- **EXERCISE**
Going down the listing below, print exactly each line from the one with "- Avoid including" up to and including the one with "### Error Handling", and skip the rest.

- **PROVIDED ENTRIES**
|---|
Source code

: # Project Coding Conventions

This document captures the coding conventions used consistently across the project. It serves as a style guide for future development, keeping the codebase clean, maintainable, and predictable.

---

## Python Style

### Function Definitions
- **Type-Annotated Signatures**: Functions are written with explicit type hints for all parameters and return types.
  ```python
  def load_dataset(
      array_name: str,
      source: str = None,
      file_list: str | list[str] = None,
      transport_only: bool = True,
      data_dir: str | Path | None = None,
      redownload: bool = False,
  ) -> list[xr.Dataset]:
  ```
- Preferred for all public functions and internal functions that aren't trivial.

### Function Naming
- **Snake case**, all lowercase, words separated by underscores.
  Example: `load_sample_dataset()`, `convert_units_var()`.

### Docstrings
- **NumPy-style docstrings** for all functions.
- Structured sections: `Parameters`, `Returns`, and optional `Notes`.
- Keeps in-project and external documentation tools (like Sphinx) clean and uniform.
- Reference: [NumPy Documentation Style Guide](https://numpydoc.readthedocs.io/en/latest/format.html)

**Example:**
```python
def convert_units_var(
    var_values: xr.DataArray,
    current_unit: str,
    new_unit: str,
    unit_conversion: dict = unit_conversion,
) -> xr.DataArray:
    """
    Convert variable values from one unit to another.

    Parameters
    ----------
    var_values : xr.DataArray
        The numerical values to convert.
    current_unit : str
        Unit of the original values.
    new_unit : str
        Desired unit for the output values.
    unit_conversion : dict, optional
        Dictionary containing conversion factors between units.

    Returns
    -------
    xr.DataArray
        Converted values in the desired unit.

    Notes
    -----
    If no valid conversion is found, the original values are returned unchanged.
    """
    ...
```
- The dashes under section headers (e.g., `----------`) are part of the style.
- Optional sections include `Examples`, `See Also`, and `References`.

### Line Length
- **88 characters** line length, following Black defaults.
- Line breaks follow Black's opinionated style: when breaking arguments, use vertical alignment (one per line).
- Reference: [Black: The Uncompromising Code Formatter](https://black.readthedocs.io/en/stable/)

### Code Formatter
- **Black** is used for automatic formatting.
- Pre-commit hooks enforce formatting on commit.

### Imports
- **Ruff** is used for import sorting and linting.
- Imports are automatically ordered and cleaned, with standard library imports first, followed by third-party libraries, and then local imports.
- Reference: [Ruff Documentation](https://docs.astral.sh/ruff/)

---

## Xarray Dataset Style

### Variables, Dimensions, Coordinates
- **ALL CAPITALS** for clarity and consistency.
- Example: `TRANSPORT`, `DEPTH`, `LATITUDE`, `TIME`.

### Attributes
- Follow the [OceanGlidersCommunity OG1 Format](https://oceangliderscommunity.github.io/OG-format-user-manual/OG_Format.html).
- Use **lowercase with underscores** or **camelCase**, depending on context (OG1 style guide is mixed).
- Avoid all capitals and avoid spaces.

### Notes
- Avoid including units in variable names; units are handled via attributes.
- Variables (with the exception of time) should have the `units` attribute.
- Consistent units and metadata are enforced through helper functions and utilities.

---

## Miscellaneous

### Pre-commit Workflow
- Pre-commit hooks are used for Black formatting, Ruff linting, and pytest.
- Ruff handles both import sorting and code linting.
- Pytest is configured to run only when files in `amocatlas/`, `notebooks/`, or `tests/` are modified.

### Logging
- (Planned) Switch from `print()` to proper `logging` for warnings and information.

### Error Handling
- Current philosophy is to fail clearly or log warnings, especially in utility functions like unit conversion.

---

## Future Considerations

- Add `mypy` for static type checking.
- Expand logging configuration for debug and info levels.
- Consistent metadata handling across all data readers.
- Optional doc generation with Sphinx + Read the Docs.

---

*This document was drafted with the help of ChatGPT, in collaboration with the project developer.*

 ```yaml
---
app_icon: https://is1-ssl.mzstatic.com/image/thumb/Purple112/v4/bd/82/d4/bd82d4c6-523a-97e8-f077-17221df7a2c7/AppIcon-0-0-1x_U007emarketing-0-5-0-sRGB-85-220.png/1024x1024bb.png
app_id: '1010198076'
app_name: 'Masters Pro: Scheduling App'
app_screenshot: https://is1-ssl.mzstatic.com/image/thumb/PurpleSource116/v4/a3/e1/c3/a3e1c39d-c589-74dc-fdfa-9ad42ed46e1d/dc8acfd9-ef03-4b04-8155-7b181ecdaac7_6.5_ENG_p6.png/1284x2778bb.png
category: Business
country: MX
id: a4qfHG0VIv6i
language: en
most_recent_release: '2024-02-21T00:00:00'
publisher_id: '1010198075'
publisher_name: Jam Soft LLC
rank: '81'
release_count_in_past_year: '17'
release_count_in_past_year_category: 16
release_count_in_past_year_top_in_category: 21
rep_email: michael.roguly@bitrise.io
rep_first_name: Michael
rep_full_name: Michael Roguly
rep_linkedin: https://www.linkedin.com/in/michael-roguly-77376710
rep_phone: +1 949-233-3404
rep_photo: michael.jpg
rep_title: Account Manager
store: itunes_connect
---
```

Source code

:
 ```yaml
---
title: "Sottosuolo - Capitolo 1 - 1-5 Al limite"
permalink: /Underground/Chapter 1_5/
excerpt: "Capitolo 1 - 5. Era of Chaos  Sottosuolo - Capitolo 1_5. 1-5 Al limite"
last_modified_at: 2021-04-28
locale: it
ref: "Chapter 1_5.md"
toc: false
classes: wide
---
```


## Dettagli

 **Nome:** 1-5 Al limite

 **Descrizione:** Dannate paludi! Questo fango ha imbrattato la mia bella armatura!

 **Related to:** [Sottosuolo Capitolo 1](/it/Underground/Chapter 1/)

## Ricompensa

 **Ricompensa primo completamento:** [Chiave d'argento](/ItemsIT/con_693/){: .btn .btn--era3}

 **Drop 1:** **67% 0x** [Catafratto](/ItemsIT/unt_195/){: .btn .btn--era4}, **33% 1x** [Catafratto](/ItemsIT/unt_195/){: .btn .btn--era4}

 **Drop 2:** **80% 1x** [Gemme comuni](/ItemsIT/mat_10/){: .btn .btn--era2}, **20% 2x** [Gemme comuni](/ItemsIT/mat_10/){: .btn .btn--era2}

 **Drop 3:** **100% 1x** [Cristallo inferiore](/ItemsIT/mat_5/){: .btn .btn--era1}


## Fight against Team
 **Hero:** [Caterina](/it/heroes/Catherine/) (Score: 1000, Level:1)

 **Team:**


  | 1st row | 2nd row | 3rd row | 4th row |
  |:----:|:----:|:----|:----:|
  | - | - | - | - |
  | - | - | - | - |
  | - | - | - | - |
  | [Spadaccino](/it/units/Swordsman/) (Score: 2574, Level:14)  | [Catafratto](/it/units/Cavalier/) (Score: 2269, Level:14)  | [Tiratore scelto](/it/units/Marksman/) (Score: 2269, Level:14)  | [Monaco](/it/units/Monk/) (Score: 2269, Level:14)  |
|---|
- **TASK SOLUTION**
- Avoid including units in variable names; units are handled via attributes.
- Variables (with the exception of time) should have the `units` attribute.
- Consistent units and metadata are enforced through helper functions and utilities.

---

## Miscellaneous

### Pre-commit Workflow
- Pre-commit hooks are used for Black formatting, Ruff linting, and pytest.
- Ruff handles both import sorting and code linting.
- Pytest is configured to run only when files in `amocatlas/`, `notebooks/`, or `tests/` are modified.

### Logging
- (Planned) Switch from `print()` to proper `logging` for warnings and information.

### Error Handling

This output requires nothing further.